> Task instructions
Omitting all images, output the entries that follow exactly as written.

> Given entries
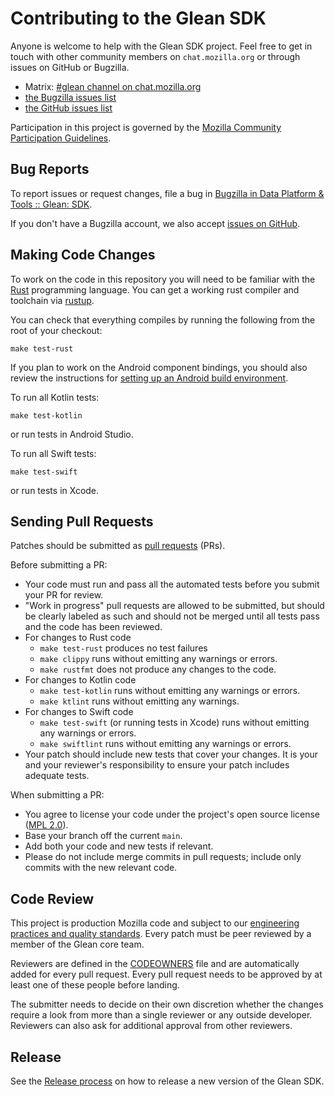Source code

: # Contributing to the Glean SDK

Anyone is welcome to help with the Glean SDK project. Feel free to get in touch with other community members on `chat.mozilla.org`
or through issues on GitHub or Bugzilla.

- Matrix: [#glean channel on chat.mozilla.org](https://chat.mozilla.org/#/room/#glean:mozilla.org)
- [the Bugzilla issues list][bugzillalist]
- [the GitHub issues list](https://github.com/mozilla/glean/issues)

[bugzillalist]: https://bugzilla.mozilla.org/buglist.cgi?list_id=14844212&resolution=---&classification=Client%20Software&classification=Developer%20Infrastructure&classification=Components&classification=Server%20Software&classification=Other&query_format=advanced&bug_status=UNCONFIRMED&bug_status=NEW&bug_status=ASSIGNED&bug_status=REOPENED&component=Glean%3A%20SDK&product=Data%20Platform%20and%20Tools

Participation in this project is governed by the
[Mozilla Community Participation Guidelines](https://www.mozilla.org/en-US/about/governance/policies/participation/).

## Bug Reports

To report issues or request changes, file a bug in [Bugzilla in Data Platform & Tools :: Glean: SDK][newbugzilla].

If you don't have a Bugzilla account, we also accept [issues on GitHub](https://github.com/mozilla/glean/issues/new).

[newbugzilla]: https://bugzilla.mozilla.org/enter_bug.cgi?assigned_to=nobody%40mozilla.org&bug_ignored=0&bug_severity=normal&bug_status=NEW&cf_fission_milestone=---&cf_fx_iteration=---&cf_fx_points=---&cf_status_firefox65=---&cf_status_firefox66=---&cf_status_firefox67=---&cf_status_firefox_esr60=---&cf_status_thunderbird_esr60=---&cf_tracking_firefox65=---&cf_tracking_firefox66=---&cf_tracking_firefox67=---&cf_tracking_firefox_esr60=---&cf_tracking_firefox_relnote=---&cf_tracking_thunderbird_esr60=---&product=Data%20Platform%20and%20Tools&component=Glean%3A%20SDK&contenttypemethod=list&contenttypeselection=text%2Fplain&defined_groups=1&flag_type-203=X&flag_type-37=X&flag_type-41=X&flag_type-607=X&flag_type-721=X&flag_type-737=X&flag_type-787=X&flag_type-799=X&flag_type-800=X&flag_type-803=X&flag_type-835=X&flag_type-846=X&flag_type-855=X&flag_type-864=X&flag_type-916=X&flag_type-929=X&flag_type-930=X&flag_type-935=X&flag_type-936=X&flag_type-937=X&form_name=enter_bug&maketemplate=Remember%20values%20as%20bookmarkable%20template&op_sys=Unspecified&priority=P3&&rep_platform=Unspecified&status_whiteboard=%5Btelemetry%3Aglean-rs%3Am%3F%5D&target_milestone=---&version=unspecified

## Making Code Changes

To work on the code in this repository you will need to be familiar with
the [Rust](https://www.rust-lang.org/) programming language.
You can get a working rust compiler and toolchain via [rustup](https://rustup.rs/).

You can check that everything compiles by running the following from the
root of your checkout:

```
make test-rust
```

If you plan to work on the Android component bindings, you should also review
the instructions for [setting up an Android build environment](dev/android/setup-android-build-environment.md).

To run all Kotlin tests:

```
make test-kotlin
```

or run tests in Android Studio.

To run all Swift tests:

```
make test-swift
```

or run tests in Xcode.

## Sending Pull Requests

Patches should be submitted as [pull requests](https://help.github.com/articles/about-pull-requests/) (PRs).

Before submitting a PR:
- Your code must run and pass all the automated tests before you submit your PR for review.
- "Work in progress" pull requests are allowed to be submitted, but should be clearly labeled as such and should not be merged until all tests pass and the code has been reviewed.
- For changes to Rust code
  - `make test-rust` produces no test failures
  - `make clippy` runs without emitting any warnings or errors.
  - `make rustfmt` does not produce any changes to the code.
- For changes to Kotlin code
  - `make test-kotlin` runs without emitting any warnings or errors.
  - `make ktlint` runs without emitting any warnings.
- For changes to Swift code
  - `make test-swift` (or running tests in Xcode) runs without emitting any warnings or errors.
  - `make swiftlint` runs without emitting any warnings or errors.
- Your patch should include new tests that cover your changes. It is your and your reviewer's responsibility to ensure your patch includes adequate tests.

When submitting a PR:
- You agree to license your code under the project's open source license ([MPL 2.0](https://mozilla.org/MPL/2.0/)).
- Base your branch off the current `main`.
- Add both your code and new tests if relevant.
- Please do not include merge commits in pull requests; include only commits with the new relevant code.

## Code Review

This project is production Mozilla code and subject to our
[engineering practices and quality standards](https://developer.mozilla.org/en-US/docs/Mozilla/Developer_guide/Committing_Rules_and_Responsibilities).
Every patch must be peer reviewed by a member of the Glean core team.

Reviewers are defined in the [CODEOWNERS](https://github.com/mozilla/glean/blob/main/.github/CODEOWNERS) file
and are automatically added for every pull request.
Every pull request needs to be approved by at least one of these people before landing.

The submitter needs to decide on their own discretion whether the changes require a look from more than a single reviewer or any outside developer.
Reviewers can also ask for additional approval from other reviewers.

## Release

See the [Release process](dev/cut-a-new-release.md) on how to release a new version of the Glean SDK.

> Response for this exercise
Source code

: # Contributing to the Glean SDK

Anyone is welcome to help with the Glean SDK project. Feel free to get in touch with other community members on `chat.mozilla.org`
or through issues on GitHub or Bugzilla.

- Matrix: [#glean channel on chat.mozilla.org](https://chat.mozilla.org/#/room/#glean:mozilla.org)
- [the Bugzilla issues list][bugzillalist]
- [the GitHub issues list](https://github.com/mozilla/glean/issues)

[bugzillalist]: https://bugzilla.mozilla.org/buglist.cgi?list_id=14844212&resolution=---&classification=Client%20Software&classification=Developer%20Infrastructure&classification=Components&classification=Server%20Software&classification=Other&query_format=advanced&bug_status=UNCONFIRMED&bug_status=NEW&bug_status=ASSIGNED&bug_status=REOPENED&component=Glean%3A%20SDK&product=Data%20Platform%20and%20Tools

Participation in this project is governed by the
[Mozilla Community Participation Guidelines](https://www.mozilla.org/en-US/about/governance/policies/participation/).

## Bug Reports

To report issues or request changes, file a bug in [Bugzilla in Data Platform & Tools :: Glean: SDK][newbugzilla].

If you don't have a Bugzilla account, we also accept [issues on GitHub](https://github.com/mozilla/glean/issues/new).

[newbugzilla]: https://bugzilla.mozilla.org/enter_bug.cgi?assigned_to=nobody%40mozilla.org&bug_ignored=0&bug_severity=normal&bug_status=NEW&cf_fission_milestone=---&cf_fx_iteration=---&cf_fx_points=---&cf_status_firefox65=---&cf_status_firefox66=---&cf_status_firefox67=---&cf_status_firefox_esr60=---&cf_status_thunderbird_esr60=---&cf_tracking_firefox65=---&cf_tracking_firefox66=---&cf_tracking_firefox67=---&cf_tracking_firefox_esr60=---&cf_tracking_firefox_relnote=---&cf_tracking_thunderbird_esr60=---&product=Data%20Platform%20and%20Tools&component=Glean%3A%20SDK&contenttypemethod=list&contenttypeselection=text%2Fplain&defined_groups=1&flag_type-203=X&flag_type-37=X&flag_type-41=X&flag_type-607=X&flag_type-721=X&flag_type-737=X&flag_type-787=X&flag_type-799=X&flag_type-800=X&flag_type-803=X&flag_type-835=X&flag_type-846=X&flag_type-855=X&flag_type-864=X&flag_type-916=X&flag_type-929=X&flag_type-930=X&flag_type-935=X&flag_type-936=X&flag_type-937=X&form_name=enter_bug&maketemplate=Remember%20values%20as%20bookmarkable%20template&op_sys=Unspecified&priority=P3&&rep_platform=Unspecified&status_whiteboard=%5Btelemetry%3Aglean-rs%3Am%3F%5D&target_milestone=---&version=unspecified

## Making Code Changes

To work on the code in this repository you will need to be familiar with
the [Rust](https://www.rust-lang.org/) programming language.
You can get a working rust compiler and toolchain via [rustup](https://rustup.rs/).

You can check that everything compiles by running the following from the
root of your checkout:

```
make test-rust
```

If you plan to work on the Android component bindings, you should also review
the instructions for [setting up an Android build environment](dev/android/setup-android-build-environment.md).

To run all Kotlin tests:

```
make test-kotlin
```

or run tests in Android Studio.

To run all Swift tests:

```
make test-swift
```

or run tests in Xcode.

## Sending Pull Requests

Patches should be submitted as [pull requests](https://help.github.com/articles/about-pull-requests/) (PRs).

Before submitting a PR:
- Your code must run and pass all the automated tests before you submit your PR for review.
- "Work in progress" pull requests are allowed to be submitted, but should be clearly labeled as such and should not be merged until all tests pass and the code has been reviewed.
- For changes to Rust code
  - `make test-rust` produces no test failures
  - `make clippy` runs without emitting any warnings or errors.
  - `make rustfmt` does not produce any changes to the code.
- For changes to Kotlin code
  - `make test-kotlin` runs without emitting any warnings or errors.
  - `make ktlint` runs without emitting any warnings.
- For changes to Swift code
  - `make test-swift` (or running tests in Xcode) runs without emitting any warnings or errors.
  - `make swiftlint` runs without emitting any warnings or errors.
- Your patch should include new tests that cover your changes. It is your and your reviewer's responsibility to ensure your patch includes adequate tests.

When submitting a PR:
- You agree to license your code under the project's open source license ([MPL 2.0](https://mozilla.org/MPL/2.0/)).
- Base your branch off the current `main`.
- Add both your code and new tests if relevant.
- Please do not include merge commits in pull requests; include only commits with the new relevant code.

## Code Review

This project is production Mozilla code and subject to our
[engineering practices and quality standards](https://developer.mozilla.org/en-US/docs/Mozilla/Developer_guide/Committing_Rules_and_Responsibilities).
Every patch must be peer reviewed by a member of the Glean core team.

Reviewers are defined in the [CODEOWNERS](https://github.com/mozilla/glean/blob/main/.github/CODEOWNERS) file
and are automatically added for every pull request.
Every pull request needs to be approved by at least one of these people before landing.

The submitter needs to decide on their own discretion whether the changes require a look from more than a single reviewer or any outside developer.
Reviewers can also ask for additional approval from other reviewers.

## Release

See the [Release process](dev/cut-a-new-release.md) on how to release a new version of the Glean SDK.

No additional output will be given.